[EXERCISE DATA — start]

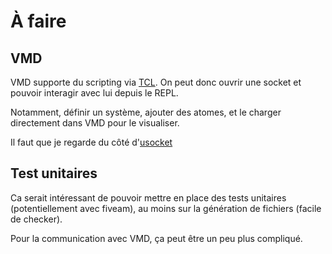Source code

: # À faire

## VMD

VMD supporte du scripting via [TCL](https://www.ks.uiuc.edu/Training/Tutorials/vmd/tutorial-html/node4.html). On peut donc ouvrir une socket et pouvoir interagir avec lui depuis le REPL.

Notamment, définir un système, ajouter des atomes, et le charger directement dans VMD pour le visualiser.

Il faut que je regarde du côté d'[usocket](https://lispcookbook.github.io/cl-cookbook/sockets.html)


## Test unitaires

Ca serait intéressant de pouvoir mettre en place des tests unitaires (potentiellement avec fiveam), au moins sur la génération de fichiers (facile de checker).

Pour la communication avec VMD, ça peut être un peu plus compliqué.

[EXERCISE DATA — finish]

WHAT TO PRODUCE -
Where the line containing "Il faut que" appears in the data above, begin there and reproduce every line to the end exactly; include nothing else.

FINISHED EXERCISE -
Il faut que je regarde du côté d'[usocket](https://lispcookbook.github.io/cl-cookbook/sockets.html)


## Test unitaires

Ca serait intéressant de pouvoir mettre en place des tests unitaires (potentiellement avec fiveam), au moins sur la génération de fichiers (facile de checker).

Pour la communication avec VMD, ça peut être un peu plus compliqué.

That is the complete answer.